▸ TASK ITEM:
Nothing in the data may be omitted; output it all verbatim.

▸ DATA PROVIDED:

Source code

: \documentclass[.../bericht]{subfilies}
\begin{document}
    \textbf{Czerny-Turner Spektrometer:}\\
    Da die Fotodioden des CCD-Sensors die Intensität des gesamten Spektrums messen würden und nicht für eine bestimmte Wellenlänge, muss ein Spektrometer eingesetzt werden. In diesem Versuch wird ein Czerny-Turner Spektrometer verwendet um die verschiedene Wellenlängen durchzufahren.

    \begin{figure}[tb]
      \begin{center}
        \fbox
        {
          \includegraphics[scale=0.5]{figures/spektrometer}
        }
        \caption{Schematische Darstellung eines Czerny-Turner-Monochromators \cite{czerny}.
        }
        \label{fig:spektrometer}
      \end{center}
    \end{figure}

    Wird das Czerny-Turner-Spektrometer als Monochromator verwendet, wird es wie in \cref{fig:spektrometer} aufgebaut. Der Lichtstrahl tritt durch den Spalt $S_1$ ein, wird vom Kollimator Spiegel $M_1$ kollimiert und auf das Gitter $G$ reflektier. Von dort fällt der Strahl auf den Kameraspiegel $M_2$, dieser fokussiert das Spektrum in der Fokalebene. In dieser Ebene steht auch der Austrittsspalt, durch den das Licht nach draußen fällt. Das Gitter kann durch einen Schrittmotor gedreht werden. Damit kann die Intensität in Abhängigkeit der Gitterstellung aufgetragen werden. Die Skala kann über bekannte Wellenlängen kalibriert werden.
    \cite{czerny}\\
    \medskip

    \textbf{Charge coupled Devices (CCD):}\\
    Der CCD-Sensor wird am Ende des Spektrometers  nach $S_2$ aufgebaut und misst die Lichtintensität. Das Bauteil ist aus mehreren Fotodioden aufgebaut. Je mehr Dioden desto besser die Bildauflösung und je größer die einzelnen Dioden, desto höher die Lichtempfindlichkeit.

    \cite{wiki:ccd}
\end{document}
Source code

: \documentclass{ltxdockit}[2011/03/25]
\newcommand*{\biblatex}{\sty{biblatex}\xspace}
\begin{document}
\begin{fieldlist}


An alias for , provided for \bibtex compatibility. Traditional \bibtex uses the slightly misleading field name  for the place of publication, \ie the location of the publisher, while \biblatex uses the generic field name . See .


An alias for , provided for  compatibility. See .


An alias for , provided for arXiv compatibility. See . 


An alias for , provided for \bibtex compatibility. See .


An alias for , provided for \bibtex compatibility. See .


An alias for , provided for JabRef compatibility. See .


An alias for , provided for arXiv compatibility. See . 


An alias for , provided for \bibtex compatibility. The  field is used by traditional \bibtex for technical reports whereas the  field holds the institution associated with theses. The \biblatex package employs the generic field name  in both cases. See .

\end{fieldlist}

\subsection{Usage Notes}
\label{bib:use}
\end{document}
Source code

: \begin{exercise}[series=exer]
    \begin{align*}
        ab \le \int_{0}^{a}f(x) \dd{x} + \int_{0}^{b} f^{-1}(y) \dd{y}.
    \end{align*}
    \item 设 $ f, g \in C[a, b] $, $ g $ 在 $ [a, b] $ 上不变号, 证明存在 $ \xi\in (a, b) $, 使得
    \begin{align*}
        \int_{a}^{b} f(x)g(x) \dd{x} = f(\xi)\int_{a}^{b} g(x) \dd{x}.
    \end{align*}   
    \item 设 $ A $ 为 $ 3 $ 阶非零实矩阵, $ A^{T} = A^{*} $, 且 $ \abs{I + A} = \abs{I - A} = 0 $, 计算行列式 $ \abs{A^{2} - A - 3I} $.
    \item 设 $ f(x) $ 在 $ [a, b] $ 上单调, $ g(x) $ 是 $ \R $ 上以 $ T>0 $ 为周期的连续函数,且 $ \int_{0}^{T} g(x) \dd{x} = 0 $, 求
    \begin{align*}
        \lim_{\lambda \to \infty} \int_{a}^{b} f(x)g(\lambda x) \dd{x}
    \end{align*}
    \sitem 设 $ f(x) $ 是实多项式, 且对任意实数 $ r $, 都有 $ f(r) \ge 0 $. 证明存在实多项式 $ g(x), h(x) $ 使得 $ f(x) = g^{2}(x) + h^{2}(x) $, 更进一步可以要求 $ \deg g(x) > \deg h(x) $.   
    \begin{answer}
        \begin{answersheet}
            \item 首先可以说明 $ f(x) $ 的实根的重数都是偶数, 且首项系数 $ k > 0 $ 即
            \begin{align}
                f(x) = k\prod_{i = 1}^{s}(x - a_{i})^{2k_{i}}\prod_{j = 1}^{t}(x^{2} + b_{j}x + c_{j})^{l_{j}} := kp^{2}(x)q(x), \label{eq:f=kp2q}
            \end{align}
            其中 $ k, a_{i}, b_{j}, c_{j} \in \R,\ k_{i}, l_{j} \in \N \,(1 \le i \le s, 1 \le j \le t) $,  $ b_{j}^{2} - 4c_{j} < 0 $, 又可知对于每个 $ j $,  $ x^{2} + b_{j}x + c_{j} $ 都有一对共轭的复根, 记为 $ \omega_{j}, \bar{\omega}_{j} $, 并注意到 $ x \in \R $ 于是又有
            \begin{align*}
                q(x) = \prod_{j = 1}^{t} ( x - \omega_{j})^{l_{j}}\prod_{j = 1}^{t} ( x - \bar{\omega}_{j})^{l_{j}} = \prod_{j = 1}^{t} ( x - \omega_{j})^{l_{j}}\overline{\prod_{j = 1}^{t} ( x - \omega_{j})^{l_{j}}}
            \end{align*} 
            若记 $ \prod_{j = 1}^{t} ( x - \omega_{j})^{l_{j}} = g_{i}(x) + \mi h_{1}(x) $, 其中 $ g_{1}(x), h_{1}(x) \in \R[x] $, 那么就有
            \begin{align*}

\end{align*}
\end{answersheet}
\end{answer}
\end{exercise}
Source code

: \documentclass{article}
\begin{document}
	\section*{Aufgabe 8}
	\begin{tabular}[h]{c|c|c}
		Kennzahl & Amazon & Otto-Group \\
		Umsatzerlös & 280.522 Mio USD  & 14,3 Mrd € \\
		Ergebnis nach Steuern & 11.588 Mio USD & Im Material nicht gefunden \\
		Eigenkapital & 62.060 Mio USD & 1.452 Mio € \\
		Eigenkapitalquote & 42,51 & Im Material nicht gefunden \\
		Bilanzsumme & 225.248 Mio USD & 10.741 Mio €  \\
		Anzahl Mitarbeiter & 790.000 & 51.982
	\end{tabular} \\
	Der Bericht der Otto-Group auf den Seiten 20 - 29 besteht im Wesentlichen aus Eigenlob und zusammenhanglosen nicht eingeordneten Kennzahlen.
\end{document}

▸ THE ANSWER:
Source code

: \documentclass[.../bericht]{subfilies}
\begin{document}
    \textbf{Czerny-Turner Spektrometer:}\\
    Da die Fotodioden des CCD-Sensors die Intensität des gesamten Spektrums messen würden und nicht für eine bestimmte Wellenlänge, muss ein Spektrometer eingesetzt werden. In diesem Versuch wird ein Czerny-Turner Spektrometer verwendet um die verschiedene Wellenlängen durchzufahren.

    \begin{figure}[tb]
      \begin{center}
        \fbox
        {
          \includegraphics[scale=0.5]{figures/spektrometer}
        }
        \caption{Schematische Darstellung eines Czerny-Turner-Monochromators \cite{czerny}.
        }
        \label{fig:spektrometer}
      \end{center}
    \end{figure}

    Wird das Czerny-Turner-Spektrometer als Monochromator verwendet, wird es wie in \cref{fig:spektrometer} aufgebaut. Der Lichtstrahl tritt durch den Spalt $S_1$ ein, wird vom Kollimator Spiegel $M_1$ kollimiert und auf das Gitter $G$ reflektier. Von dort fällt der Strahl auf den Kameraspiegel $M_2$, dieser fokussiert das Spektrum in der Fokalebene. In dieser Ebene steht auch der Austrittsspalt, durch den das Licht nach draußen fällt. Das Gitter kann durch einen Schrittmotor gedreht werden. Damit kann die Intensität in Abhängigkeit der Gitterstellung aufgetragen werden. Die Skala kann über bekannte Wellenlängen kalibriert werden.
    \cite{czerny}\\
    \medskip

    \textbf{Charge coupled Devices (CCD):}\\
    Der CCD-Sensor wird am Ende des Spektrometers  nach $S_2$ aufgebaut und misst die Lichtintensität. Das Bauteil ist aus mehreren Fotodioden aufgebaut. Je mehr Dioden desto besser die Bildauflösung und je größer die einzelnen Dioden, desto höher die Lichtempfindlichkeit.

    \cite{wiki:ccd}
\end{document}
Source code

: \documentclass{ltxdockit}[2011/03/25]
\newcommand*{\biblatex}{\sty{biblatex}\xspace}
\begin{document}
\begin{fieldlist}


An alias for , provided for \bibtex compatibility. Traditional \bibtex uses the slightly misleading field name  for the place of publication, \ie the location of the publisher, while \biblatex uses the generic field name . See .


An alias for , provided for  compatibility. See .


An alias for , provided for arXiv compatibility. See . 


An alias for , provided for \bibtex compatibility. See .


An alias for , provided for \bibtex compatibility. See .


An alias for , provided for JabRef compatibility. See .


An alias for , provided for arXiv compatibility. See . 


An alias for , provided for \bibtex compatibility. The  field is used by traditional \bibtex for technical reports whereas the  field holds the institution associated with theses. The \biblatex package employs the generic field name  in both cases. See .

\end{fieldlist}

\subsection{Usage Notes}
\label{bib:use}
\end{document}
Source code

: \begin{exercise}[series=exer]
    \begin{align*}
        ab \le \int_{0}^{a}f(x) \dd{x} + \int_{0}^{b} f^{-1}(y) \dd{y}.
    \end{align*}
    \item 设 $ f, g \in C[a, b] $, $ g $ 在 $ [a, b] $ 上不变号, 证明存在 $ \xi\in (a, b) $, 使得
    \begin{align*}
        \int_{a}^{b} f(x)g(x) \dd{x} = f(\xi)\int_{a}^{b} g(x) \dd{x}.
    \end{align*}   
    \item 设 $ A $ 为 $ 3 $ 阶非零实矩阵, $ A^{T} = A^{*} $, 且 $ \abs{I + A} = \abs{I - A} = 0 $, 计算行列式 $ \abs{A^{2} - A - 3I} $.
    \item 设 $ f(x) $ 在 $ [a, b] $ 上单调, $ g(x) $ 是 $ \R $ 上以 $ T>0 $ 为周期的连续函数,且 $ \int_{0}^{T} g(x) \dd{x} = 0 $, 求
    \begin{align*}
        \lim_{\lambda \to \infty} \int_{a}^{b} f(x)g(\lambda x) \dd{x}
    \end{align*}
    \sitem 设 $ f(x) $ 是实多项式, 且对任意实数 $ r $, 都有 $ f(r) \ge 0 $. 证明存在实多项式 $ g(x), h(x) $ 使得 $ f(x) = g^{2}(x) + h^{2}(x) $, 更进一步可以要求 $ \deg g(x) > \deg h(x) $.   
    \begin{answer}
        \begin{answersheet}
            \item 首先可以说明 $ f(x) $ 的实根的重数都是偶数, 且首项系数 $ k > 0 $ 即
            \begin{align}
                f(x) = k\prod_{i = 1}^{s}(x - a_{i})^{2k_{i}}\prod_{j = 1}^{t}(x^{2} + b_{j}x + c_{j})^{l_{j}} := kp^{2}(x)q(x), \label{eq:f=kp2q}
            \end{align}
            其中 $ k, a_{i}, b_{j}, c_{j} \in \R,\ k_{i}, l_{j} \in \N \,(1 \le i \le s, 1 \le j \le t) $,  $ b_{j}^{2} - 4c_{j} < 0 $, 又可知对于每个 $ j $,  $ x^{2} + b_{j}x + c_{j} $ 都有一对共轭的复根, 记为 $ \omega_{j}, \bar{\omega}_{j} $, 并注意到 $ x \in \R $ 于是又有
            \begin{align*}
                q(x) = \prod_{j = 1}^{t} ( x - \omega_{j})^{l_{j}}\prod_{j = 1}^{t} ( x - \bar{\omega}_{j})^{l_{j}} = \prod_{j = 1}^{t} ( x - \omega_{j})^{l_{j}}\overline{\prod_{j = 1}^{t} ( x - \omega_{j})^{l_{j}}}
            \end{align*} 
            若记 $ \prod_{j = 1}^{t} ( x - \omega_{j})^{l_{j}} = g_{i}(x) + \mi h_{1}(x) $, 其中 $ g_{1}(x), h_{1}(x) \in \R[x] $, 那么就有
            \begin{align*}

\end{align*}
\end{answersheet}
\end{answer}
\end{exercise}
Source code

: \documentclass{article}
\begin{document}
	\section*{Aufgabe 8}
	\begin{tabular}[h]{c|c|c}
		Kennzahl & Amazon & Otto-Group \\
		Umsatzerlös & 280.522 Mio USD  & 14,3 Mrd € \\
		Ergebnis nach Steuern & 11.588 Mio USD & Im Material nicht gefunden \\
		Eigenkapital & 62.060 Mio USD & 1.452 Mio € \\
		Eigenkapitalquote & 42,51 & Im Material nicht gefunden \\
		Bilanzsumme & 225.248 Mio USD & 10.741 Mio €  \\
		Anzahl Mitarbeiter & 790.000 & 51.982
	\end{tabular} \\
	Der Bericht der Otto-Group auf den Seiten 20 - 29 besteht im Wesentlichen aus Eigenlob und zusammenhanglosen nicht eingeordneten Kennzahlen.
\end{document}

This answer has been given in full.